Quiet American sold to Sheikh Mohammed for $300,000 as a yearling and ran three times in England before it became clear his destiny, if he had one, lay in the United States. His dirt breeding spoke for itself, but he’d also shown a tendency to bleed, and eventually he had to be carefully handled because of allergies.
Gary Jones got the job of making something out of the raw Quiet American clay. It didn’t take long. In a 2½-month whirl of activity at the end of 1989 and into 1990, the colt broke his maiden against winners, won a second-level allowance event, and lost the G1 Charles H Strub Stakes at ten furlongs by just half a length after a compromising break.
A poor performance as second choice in the Santa Anita Handicap followed by a bad race against easy competition in San Francisco convinced Jones that Quiet American needed time off. So he got it.
‘A bunch of mumbo-jumbo’
Four months later, a refreshed Quiet American defeated champion mare Bayakoa in the San Diego Handicap at Del Mar. That set him up for a trip East, where he was a strong second to Dispersal in the Woodward Stakes. Jones circled the Breeders’ Cup Classic at Belmont Park for the colt’s next start and waited for the call to come. With a limited campaign of a single Graded stakes win and a stakes placing, Quiet American did not have enough points to qualify automatically for the Classic field. But surely his form could not be denied by the selection committee of handicappers and racing secretaries. Oops.

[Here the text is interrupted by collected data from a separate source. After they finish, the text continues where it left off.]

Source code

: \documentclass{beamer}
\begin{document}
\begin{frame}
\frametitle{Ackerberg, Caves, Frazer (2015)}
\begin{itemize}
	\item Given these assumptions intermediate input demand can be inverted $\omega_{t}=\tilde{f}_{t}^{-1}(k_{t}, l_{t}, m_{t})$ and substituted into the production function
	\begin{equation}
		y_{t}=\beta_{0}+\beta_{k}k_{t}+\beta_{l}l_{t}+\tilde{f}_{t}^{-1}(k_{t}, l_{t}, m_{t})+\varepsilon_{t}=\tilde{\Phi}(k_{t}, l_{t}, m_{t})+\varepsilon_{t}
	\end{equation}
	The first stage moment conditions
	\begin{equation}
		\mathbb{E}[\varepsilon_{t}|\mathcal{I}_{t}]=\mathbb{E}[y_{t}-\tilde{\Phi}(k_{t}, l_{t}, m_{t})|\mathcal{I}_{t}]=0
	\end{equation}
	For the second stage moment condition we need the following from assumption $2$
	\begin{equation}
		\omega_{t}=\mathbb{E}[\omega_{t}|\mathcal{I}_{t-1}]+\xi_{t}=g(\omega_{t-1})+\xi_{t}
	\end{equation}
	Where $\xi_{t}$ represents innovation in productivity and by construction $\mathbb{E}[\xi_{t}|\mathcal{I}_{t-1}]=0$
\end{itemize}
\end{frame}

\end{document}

“Quiet American didn’t get into the field at all,” wrote Andrew Beyer in the Washington Post. “A selection committee snubbed him in favor of seemingly less talented horses. He probably would have been no more than 5/1 in the Classic. Yet the committee preferred Ibn Bey, an English distance runner who has never raced on dirt, and Goodwood Stakes-winner Lively One, whose presence in trainer Charlie Whittingham’s barn seemed a factor.”
Jones, who usually operated dialed to eleven, hit the roof.

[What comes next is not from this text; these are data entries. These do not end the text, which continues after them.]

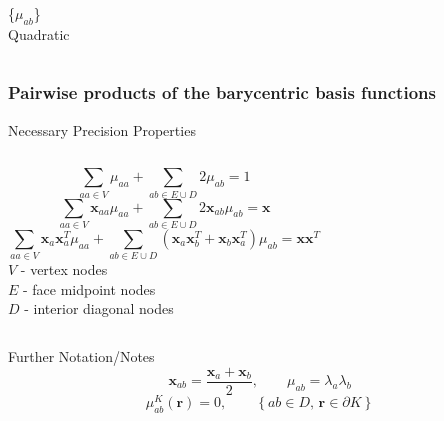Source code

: \documentclass[compress,10pt]{beamer}
\renewcommand{\vec}[1]{\mathbf{#1}}
\begin{document}
\begin{frame}[t]
\begin{columns}[c]
{\{$\mu_{ab}$\} \\
Quadratic
}
\centering
{}
\end{columns}
\end{frame}
\begin{frame}[t]\frametitle{Pairwise products of the barycentric basis functions}
\begin{block}{Necessary Precision Properties}
\begin{columns}
\begin{equation*}
\sum_{aa \in V} \mu_{aa} + \sum_{ab \in E \cup D} 2 \mu_{ab} = 1
\end{equation*}
\begin{equation*}
\sum_{aa \in V} \vec{x}_{aa} \mu_{aa} + \sum_{ab \in E \cup D} 2 \vec{x}_{ab} \mu_{ab} = \vec{x}
\end{equation*}
\begin{equation*}
\sum_{aa \in V} \vec{x}_{a} \vec{x}_{a}^T \mu_{aa} + \sum_{ab \in E \cup D} \left(  \vec{x}_{a} \vec{x}_{b}^T + \vec{x}_{b} \vec{x}_{a}^T  \right) \mu_{ab} = \vec{x} \vec{x}^{T}
\end{equation*}
{\small
$V$ - vertex nodes \\
$E$ - face midpoint nodes \\
$D$ - interior diagonal nodes
}
\end{columns}
\end{block}
\begin{block}{Further Notation/Notes}
\begin{equation*}
\vec{x}_{ab} = \frac{\vec{x}_{a} + \vec{x}_{b}}{2}, \qquad \mu_{ab} = \lambda_a \lambda_b
\end{equation*}
\vspace{0.4cm}
\begin{equation*}
\mu^{K}_{ab}(\vec{r}) = 0, \qquad \left\{ ab \in D , \, \vec{r} \in \partial K  \right\}
\end{equation*}
\end{block}
\end{frame}
\end{document}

“I've been preparing for this race all year long,” Jones told Beyer. “I passed up races in California, where we’d be the 3/5 favorite in order to be here. I haven’t got the foggiest idea what the selection committee was thinking about. They’ve just given me a bunch of mumbo-jumbo. Maybe they didn’t see the Woodward.”

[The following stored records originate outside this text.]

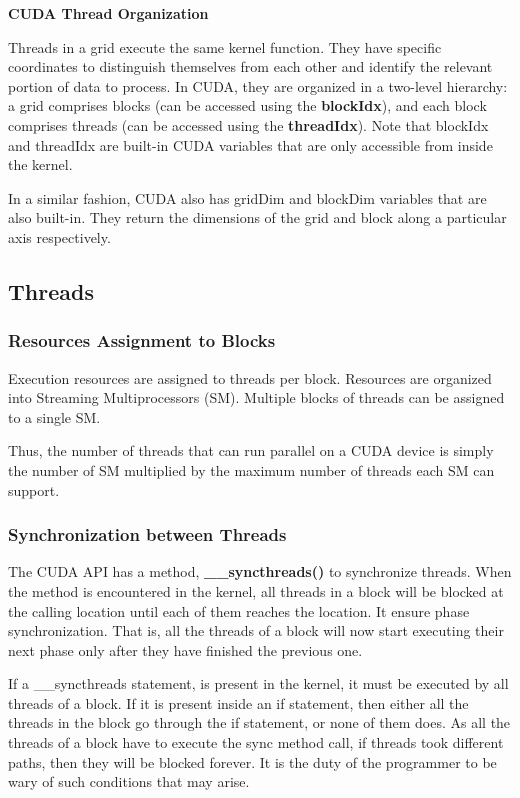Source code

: \documentclass[../notes.tex]{subfiles}
\begin{document}
\textbf{CUDA Thread Organization}

Threads in a grid execute the same kernel function. They have specific coordinates to distinguish themselves from each other and identify the relevant portion of data to process. In CUDA, they are organized in a two-level hierarchy: a grid comprises blocks (can be accessed using the \textbf{blockIdx}), and each block comprises threads (can be accessed using the \textbf{threadIdx}). Note that blockIdx and threadIdx are built-in CUDA variables that are only accessible from inside the kernel.

In a similar fashion, CUDA also has gridDim and blockDim variables that are also built-in. They return the dimensions of the grid and block along a particular axis respectively.

\subsection{Threads}
\subsubsection{Resources Assignment to Blocks}
Execution resources are assigned to threads per block. Resources are organized into Streaming Multiprocessors (SM). Multiple blocks of threads can be assigned to a single SM.

Thus, the number of threads that can run parallel on a CUDA device is simply the number of SM multiplied by the maximum number of threads each SM can support.

\subsubsection{Synchronization between Threads}
The CUDA API has a method, \textbf{\_\_syncthreads()} to synchronize threads. When the method is encountered in the kernel, all threads in a block will be blocked at the calling location until each of them reaches the location. It ensure phase synchronization. That is, all the threads of a block will now start executing their next phase only after they have finished the previous one.

If a \_\_syncthreads statement, is present in the kernel, it must be executed by all threads of a block. If it is present inside an if statement, then either all the threads in the block go through the if statement, or none of them does. As all the threads of a block have to execute the sync method call, if threads took different paths, then they will be blocked forever. It is the duty of the programmer to be wary of such conditions that may arise.
\end{document}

So the 1990 Classic transpired without one of the best horses in training. There were reforms made later in the selection process, prompted in part by Quiet American’s omission, and Jones did manage to enjoy a dish of retribution served cold, just seven days after the Breeders’ Cup. With Chris McCarron needed for little more than ballast, Quiet American reduced the 8 furlongs of the G1 New York Racing Association Mile at Aqueduct to 1:32 4/5 (see video above), eased at the wire nearly five lengths clear and just two ticks off the track record held by Easy Goer.
With the Breeders’ Cup wound still fresh, Jones had every right to take one last swipe at the selection process. Instead, he opted for diplomacy.
“I could blast everyone now and make a stink, but it’s over with, nothing more can be said about it,” Jones said. “I just hope it doesn’t happen to anyone again. I think the Breeders’ Cup is the best thing in the world, which is why I’m sorry I wasn’t in it.”